Question: My daughter told me that she belongs to a group called “Recovering Catholics” that meets once a month to talk about how they can shed the bad effects of their Catholic faith. Have you ever heard of this kind of thing before? How can I respond to my daughter?
— Name and city withheld, Massachusetts
Answer: It is not unusual to find groups of ex-Catholics here and there, and one finds descriptions of them in the more liberal Catholic publications. Often they take the form of loose get-togethers of disillusioned Catholics who have had bad experiences with the Church, mostly with its clergy.
First of all, you can assure your daughter that there is much to be disillusioned about in the Church: insensitive clergy, especially on matters of sexuality and marriage; atrocious preaching, of which there is plenty in every diocese; clergy and pastoral leaders who are rough in their handling of people seeking the baptism and confirmation of their children; priests and deacons who don’t take the time to provide intelligent counseling for people; carelessness in the handling of funerals; etc., etc.

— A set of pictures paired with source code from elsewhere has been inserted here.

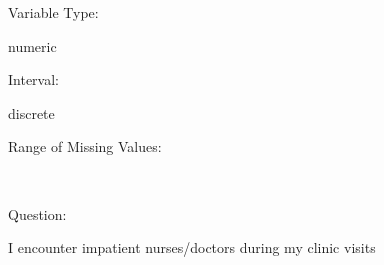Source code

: \documentclass[
]{article}
\begin{document}
\begin{minipage}[t]{0.3\linewidth}

Variable Type:

\end{minipage}%
\begin{minipage}[t]{0.7\linewidth}

numeric

\end{minipage}

\begin{minipage}[t]{0.3\linewidth}

Interval:

\end{minipage}%
\begin{minipage}[t]{0.7\linewidth}

discrete

\end{minipage}

\begin{minipage}[t]{0.3\linewidth}

Range of Missing Values:

\end{minipage}%
\begin{minipage}[t]{0.7\linewidth}

~

\end{minipage}

\begin{minipage}[t]{0.3\linewidth}

Question:

\end{minipage}%
\begin{minipage}[t]{0.7\linewidth}

I encounter impatient nurses/doctors during my clinic visits

\end{minipage}
\end{document}
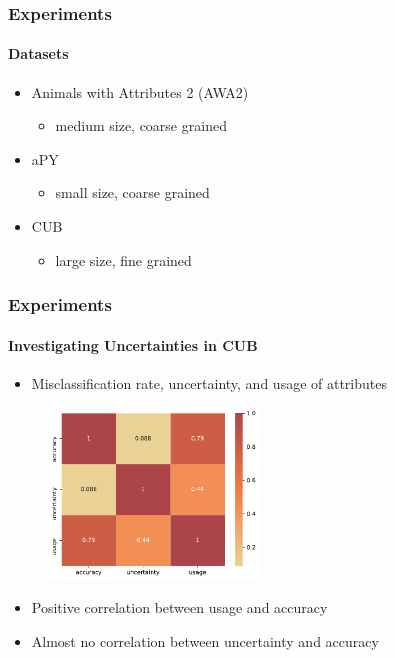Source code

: \documentclass[9pt]{beamer}
\begin{document}
\begin{frame}
\frametitle{Experiments}
\framesubtitle{Datasets}
\begin{itemize}
	\item Animals with Attributes 2 (AWA2)
	\begin{itemize}
		\item medium size, coarse grained
	\end{itemize}
	\item aPY
	\begin{itemize}
		\item small size, coarse grained
	\end{itemize}	
	\item CUB
	\begin{itemize}
		\item large size, fine grained
	\end{itemize}
\end{itemize}
\end{frame}



\begin{frame}	
\frametitle{Experiments}
\framesubtitle{Investigating Uncertainties in CUB}
\begin{itemize}
	\item Misclassification rate, uncertainty, and usage of attributes
\end{itemize} 
	\begin{figure}
		\centering
		\includegraphics[width=0.5\textwidth]{images/corr_matrix.pdf}
	\end{figure}
	\begin{itemize}
		\item Positive correlation between usage and accuracy
		\item Almost no correlation between uncertainty and accuracy
	\end{itemize}
\end{frame}
\end{document}
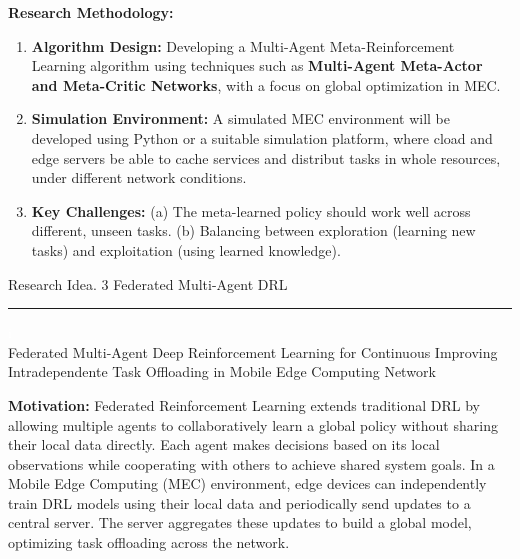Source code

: \documentclass[12pt]{article}
\begin{document}
\vspace{5mm}

\noindent\textbf{\large Research Methodology:}

\begin{enumerate}  \item \textbf{Algorithm Design:} Developing a Multi-Agent Meta-Reinforcement Learning algorithm using techniques such as \textbf{Multi-Agent Meta-Actor and Meta-Critic Networks}, with a focus on global optimization in MEC.\vspace{-1mm}

\item \textbf{Simulation Environment:} A simulated MEC environment will be developed using Python or a suitable simulation platform, where cload and edge servers be able to cache services and distribut tasks in whole resources, under different network conditions. 
	
\item \textbf{Key Challenges:}  (a) The meta-learned policy should work well across different, unseen tasks. (b) Balancing between exploration (learning new tasks) and exploitation (using learned knowledge). 
\end{enumerate}


\newpage



\begin{center} 
	
	
	\vspace{-17mm}
	
	\large Research Idea. 3  \hfill Federated Multi-Agent DRL \vspace{1mm} \hrule
	
	\vspace{-1mm}
	
	
	
	
	\textcolor{white}{i} \\ \LARGE Federated Multi-Agent Deep Reinforcement Learning for Continuous Improving Intradependente Task Offloading in Mobile Edge Computing Network\vspace{6mm}\\
	
\end{center}
\vspace{-5mm}

\noindent\textbf{\large Motivation:  } 
Federated Reinforcement Learning extends traditional DRL by allowing multiple agents to collaboratively learn a global policy without sharing their local data directly. Each agent makes decisions based on its local observations while cooperating with others to achieve shared system goals. In a Mobile Edge Computing (MEC) environment, edge devices can independently train DRL models using their local data and periodically send updates to a central server. The server aggregates these updates to build a global model, optimizing task offloading across the network.
\end{document}
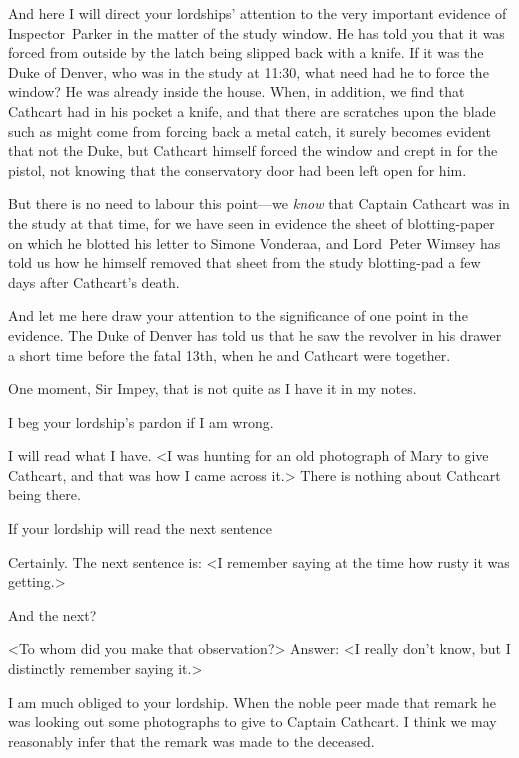 \begin{dialogue}
 

And here I will direct your lordships' attention to the very important evidence of Inspector~Parker in the matter of the study window. He has told you that it was forced from outside by the latch being slipped back with a knife. If it was the Duke of Denver, who was in the study at 11:30, what need had he to force the window? He was already inside the house. When, in addition, we find that Cathcart had in his pocket a knife, and that there are scratches upon the blade such as might come from forcing back a metal catch, it surely becomes evident that not the Duke, but Cathcart himself forced the window and crept in for the pistol, not knowing that the conservatory door had been left open for him.

 

But there is no need to labour this point—we \emph{know} that Captain Cathcart was in the study at that time, for we have seen in evidence the sheet of blotting-paper on which he blotted his letter to Simone Vonderaa, and Lord~Peter Wimsey has told us how he himself removed that sheet from the study blotting-pad a few days after Cathcart's death.

 

And let me here draw your attention to the significance of one point in the evidence. The Duke of Denver has told us that he saw the revolver in his drawer a short time before the fatal 13th, when he and Cathcart were together.



 One moment, Sir Impey, that is not quite as I have it in my notes.

 I beg your lordship's pardon if I am wrong.

 I will read what I have. <I was hunting for an old photograph of Mary to give Cathcart, and that was how I came across it.> There is nothing about Cathcart being there.

 If your lordship will read the next sentence\longdash

 Certainly. The next sentence is: <I remember saying at the time how rusty it was getting.>

 And the next?

 <To whom did you make that observation?> Answer: <I really don't know, but I distinctly remember saying it.>

 I am much obliged to your lordship. When the noble peer made that remark he was looking out some photographs to give to Captain Cathcart. I think we may reasonably infer that the remark was made to the deceased.


\end{dialogue}
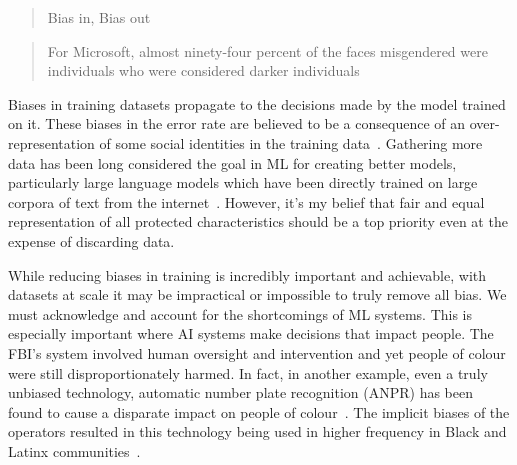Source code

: \documentclass[]{final_report}
\begin{document}
\begin{quote}
  Bias in, Bias out~\cite{facialRecognitionBias}
\end{quote}

\begin{quote}
  For Microsoft, almost ninety-four percent of
  the faces misgendered were individuals who were considered darker individuals~\cite{facialRecognitionBias}
\end{quote}

Biases in training datasets propagate to the decisions made by the model trained on it. These biases in the error rate are believed to be a consequence of an over-representation of some social identities in the training data~\cite{LLMSocialEthicalRisks}. Gathering more data has been long considered the goal in ML for creating better models, particularly large language models which have been directly trained on large corpora of text from the internet~\cite{LLMSocialEthicalRisks}. However, it's my belief that fair and equal representation of all protected characteristics should be a top priority even at the expense of discarding data.

\newpage
While reducing biases in training is incredibly important and achievable, with datasets at scale it may be impractical or impossible to truly remove all bias. We must acknowledge and account for the shortcomings of ML systems. This is especially important where AI systems make decisions that impact people. The FBI's system involved human oversight and intervention and yet people of colour were still disproportionately harmed. In fact, in another example, even a truly unbiased technology, automatic number plate recognition (ANPR) has been found to cause a disparate impact on people of colour~\cite{anprAccountability}. The implicit biases of the operators resulted in this technology being used in higher frequency in Black and Latinx communities~\cite{anprAccountability,facialRecognitionBias}.
\end{document}
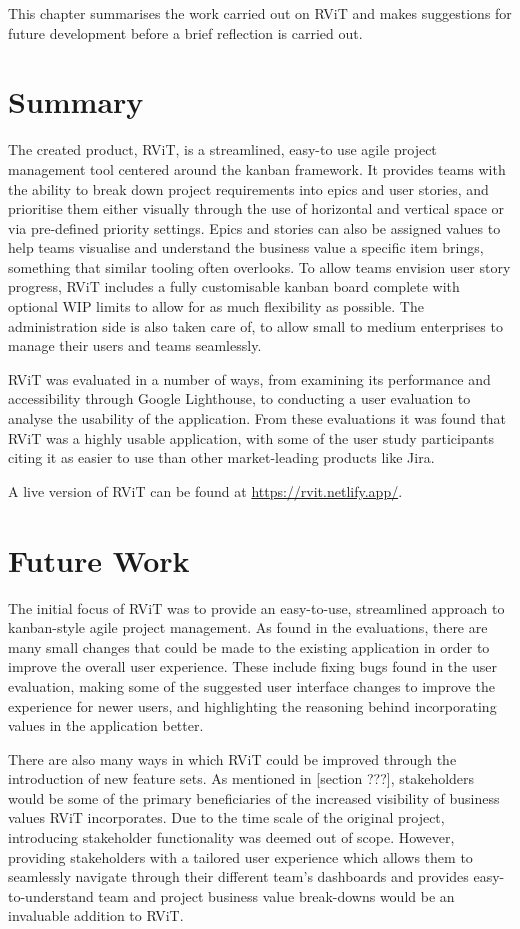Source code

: \documentclass[l4proj.tex]{subfiles}
\begin{document}
  

This chapter summarises the work carried out on RViT and makes suggestions for future development before a brief reflection is carried out. 

\section{Summary}
The created product, RViT, is a streamlined, easy-to use agile project management tool centered around the kanban framework. It provides teams with the ability to break down project requirements into epics and user stories, and prioritise them either visually through the use of horizontal and vertical space or via pre-defined priority settings. Epics and stories can also be assigned values to help teams visualise and understand the business value a specific item brings, something that similar tooling often overlooks. To allow teams envision user story progress, RViT includes a fully customisable kanban board complete with optional WIP limits to allow for as much flexibility as possible. The administration side is also taken care of, to allow small to medium enterprises to manage their users and teams seamlessly.

RViT was evaluated in a number of ways, from examining its performance and accessibility through Google Lighthouse, to conducting a user evaluation to analyse the usability of the application. From these evaluations it was found that RViT was a highly usable application, with some of the user study participants citing it as easier to use than other market-leading products like Jira. 

A live version of RViT can be found at \url{https://rvit.netlify.app/}.

\section{Future Work}
The initial focus of RViT was to provide an easy-to-use, streamlined approach to kanban-style agile project management. As found in the evaluations, there are many small changes that could be made to the existing application in order to improve the overall user experience. These include fixing bugs found in the user evaluation, making some of the suggested user interface changes to improve the experience for newer users, and highlighting the reasoning behind incorporating values in the application better. 

There are also many ways in which RViT could be improved through the introduction of new feature sets. As mentioned in [section ???], stakeholders would be some of the primary beneficiaries of the increased visibility of business values RViT incorporates. Due to the time scale of the original project, introducing stakeholder functionality was deemed out of scope. However, providing stakeholders with a tailored user experience which allows them to seamlessly navigate through their different team's dashboards and provides easy-to-understand team and project business value break-downs would be an invaluable addition to RViT.
\end{document}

In most people’s minds, all this is overshadowed by the child abuse scandal and its repeated appearance in other countries.

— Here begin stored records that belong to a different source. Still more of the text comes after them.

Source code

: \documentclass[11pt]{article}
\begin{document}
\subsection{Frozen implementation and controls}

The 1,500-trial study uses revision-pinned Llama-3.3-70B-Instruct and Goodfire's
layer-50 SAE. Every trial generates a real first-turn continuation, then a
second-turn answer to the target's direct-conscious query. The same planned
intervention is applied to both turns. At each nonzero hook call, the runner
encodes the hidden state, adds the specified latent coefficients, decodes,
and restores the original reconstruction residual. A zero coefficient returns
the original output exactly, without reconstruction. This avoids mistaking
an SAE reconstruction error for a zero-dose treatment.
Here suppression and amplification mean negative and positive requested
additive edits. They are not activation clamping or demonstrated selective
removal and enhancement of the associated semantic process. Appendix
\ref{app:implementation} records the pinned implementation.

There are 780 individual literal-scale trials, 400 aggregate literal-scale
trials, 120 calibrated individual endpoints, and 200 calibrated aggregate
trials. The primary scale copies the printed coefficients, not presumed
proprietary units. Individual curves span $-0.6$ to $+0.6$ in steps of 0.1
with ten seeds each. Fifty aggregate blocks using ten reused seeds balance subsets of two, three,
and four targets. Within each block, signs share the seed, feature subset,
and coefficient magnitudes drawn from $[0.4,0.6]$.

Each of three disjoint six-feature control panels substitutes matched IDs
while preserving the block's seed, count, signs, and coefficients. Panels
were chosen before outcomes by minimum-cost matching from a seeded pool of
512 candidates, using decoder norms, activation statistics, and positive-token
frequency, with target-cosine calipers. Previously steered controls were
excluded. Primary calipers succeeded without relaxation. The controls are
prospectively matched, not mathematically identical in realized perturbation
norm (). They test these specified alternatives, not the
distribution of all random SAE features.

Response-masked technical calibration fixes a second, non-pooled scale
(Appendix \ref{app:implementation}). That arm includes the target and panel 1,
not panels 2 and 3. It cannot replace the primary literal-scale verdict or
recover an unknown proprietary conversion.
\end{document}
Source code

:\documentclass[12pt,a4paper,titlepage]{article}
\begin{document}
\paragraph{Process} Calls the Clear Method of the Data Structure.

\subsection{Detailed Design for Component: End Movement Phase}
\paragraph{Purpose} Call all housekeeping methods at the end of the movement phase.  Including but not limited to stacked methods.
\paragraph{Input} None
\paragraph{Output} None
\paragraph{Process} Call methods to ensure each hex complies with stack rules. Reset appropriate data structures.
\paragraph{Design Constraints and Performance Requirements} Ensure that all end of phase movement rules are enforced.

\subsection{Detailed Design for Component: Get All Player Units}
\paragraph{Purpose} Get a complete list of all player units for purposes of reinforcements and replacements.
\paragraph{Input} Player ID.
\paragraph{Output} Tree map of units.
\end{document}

While one should never underestimate the abuse by clergy in their pastoral responsibilities, one cannot lay everything that is wrong in the Church on their backs. Every Catholic — clerical and lay — is responsible for the reputation of the Church. The average Catholic is probably not aware of how he or she affects the perception of the Church by other Catholics — and by non-Catholics. When Catholics practice the corporal and spiritual works of mercy, Christ’s ministry is extended in the world and adds to the presence of the Kingdom of God. A question every practicing Catholic, disillusioned Catholic and ex-Catholic could well ask themselves is: If the Church were like me, what kind of Church would it be, and what image would it have in the world?
There is something not quite right about Catholics of various shades of commitment expecting the rest of the Church to be better than themselves. As Jesus taught, looking at the beam in one’s own eye first is the place to begin criticism.

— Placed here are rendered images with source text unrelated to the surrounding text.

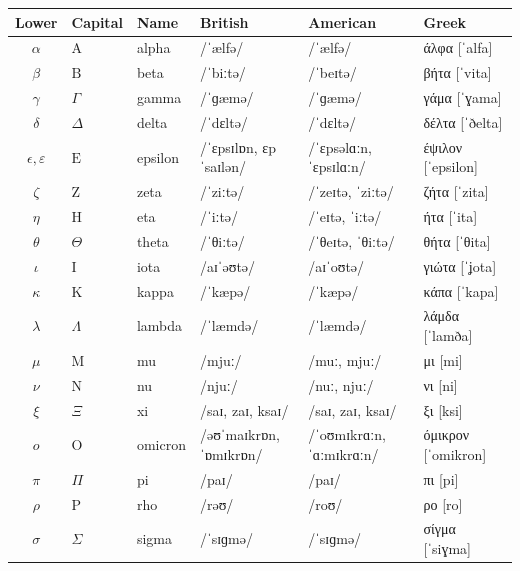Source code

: \documentclass[11pt,a4paper]{article}
\theoremstyle{definition}
\theoremstyle{remark}
\providecommand{\ipa}[1]{#1}
\begin{document}
\begin{table}[htp]
\centering
\small
\setlength{\tabcolsep}{5pt}
\begin{tabular}{@{}clllll@{}}
\toprule
Lower & Capital & Name & British & American & Greek \\
\midrule
\(\alpha\) & \(\mathrm{A}\) & alpha & \ipa{/ˈælfə/} & \ipa{/ˈælfə/} & \ipa{άλφα [ˈalfa]} \\
\(\beta\) & \(\mathrm{B}\) & beta & \ipa{/ˈbiːtə/} & \ipa{/ˈbeɪtə/} & \ipa{βήτα [ˈvita]} \\
\(\gamma\) & \(\Gamma\) & gamma & \ipa{/ˈɡæmə/} & \ipa{/ˈɡæmə/} & \ipa{γάμα [ˈɣama]} \\
\(\delta\) & \(\Delta\) & delta & \ipa{/ˈdɛltə/} & \ipa{/ˈdɛltə/} & \ipa{δέλτα [ˈðelta]} \\
\(\epsilon,\varepsilon\) & \(\mathrm{E}\) & epsilon & \ipa{/ˈɛpsɪlɒn, ɛpˈsaɪlən/} & \ipa{/ˈɛpsəlɑːn, ˈɛpsɪlɑːn/} & \ipa{έψιλον [ˈepsilon]} \\
\(\zeta\) & \(\mathrm{Z}\) & zeta & \ipa{/ˈziːtə/} & \ipa{/ˈzeɪtə, ˈziːtə/} & \ipa{ζήτα [ˈzita]} \\
\(\eta\) & \(\mathrm{H}\) & eta & \ipa{/ˈiːtə/} & \ipa{/ˈeɪtə, ˈiːtə/} & \ipa{ήτα [ˈita]} \\
\(\theta\) & \(\Theta\) & theta & \ipa{/ˈθiːtə/} & \ipa{/ˈθeɪtə, ˈθiːtə/} & \ipa{θήτα [ˈθita]} \\
\(\iota\) & \(\mathrm{I}\) & iota & \ipa{/aɪˈəʊtə/} & \ipa{/aɪˈoʊtə/} & \ipa{γιώτα [ˈʝota]} \\
\(\kappa\) & \(\mathrm{K}\) & kappa & \ipa{/ˈkæpə/} & \ipa{/ˈkæpə/} & \ipa{κάπα [ˈkapa]} \\
\(\lambda\) & \(\Lambda\) & lambda & \ipa{/ˈlæmdə/} & \ipa{/ˈlæmdə/} & \ipa{λάμδα [ˈlamða]} \\
\(\mu\) & \(\mathrm{M}\) & mu & \ipa{/mjuː/} & \ipa{/muː, mjuː/} & \ipa{μι [mi]} \\
\(\nu\) & \(\mathrm{N}\) & nu & \ipa{/njuː/} & \ipa{/nuː, njuː/} & \ipa{νι [ni]} \\
\(\xi\) & \(\Xi\) & xi & \ipa{/saɪ, zaɪ, ksaɪ/} & \ipa{/saɪ, zaɪ, ksaɪ/} & \ipa{ξι [ksi]} \\
\(o\) & \(\mathrm{O}\) & omicron & \ipa{/əʊˈmaɪkrɒn, ˈɒmɪkrɒn/} & \ipa{/ˈoʊmɪkrɑːn, ˈɑːmɪkrɑːn/} & \ipa{όμικρον [ˈomikron]} \\
\(\pi\) & \(\Pi\) & pi & \ipa{/paɪ/} & \ipa{/paɪ/} & \ipa{πι [pi]} \\
\(\rho\) & \(\mathrm{P}\) & rho & \ipa{/rəʊ/} & \ipa{/roʊ/} & \ipa{ρο [ro]} \\
\(\sigma\) & \(\Sigma\) & sigma & \ipa{/ˈsɪɡmə/} & \ipa{/ˈsɪɡmə/} & \ipa{σίγμα [ˈsiɣma]} \\

\end{tabular}
\end{table}
\end{document}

You can also help your daughter ponder the truth of the goodness in the Church at large and in the souls of so many faithful Catholics. When we look at the Church, we do well not to look at its institutional dimensions (as important as these are), but at the saints and holy ones who make up the great processions of God’s people across history. Ask your daughter to consider the good priests and religious she may have known, to count the positive experiences she has had in the Church — and not least to call to mind the good Catholic relatives, friends and neighbors she may have known, and still knows. It is always good to remember that the Church is not and never was the community of the perfect. Even in the very first days of the Church, there were scandals and imperfections. Peter and the first apostles were not paragons of perfection.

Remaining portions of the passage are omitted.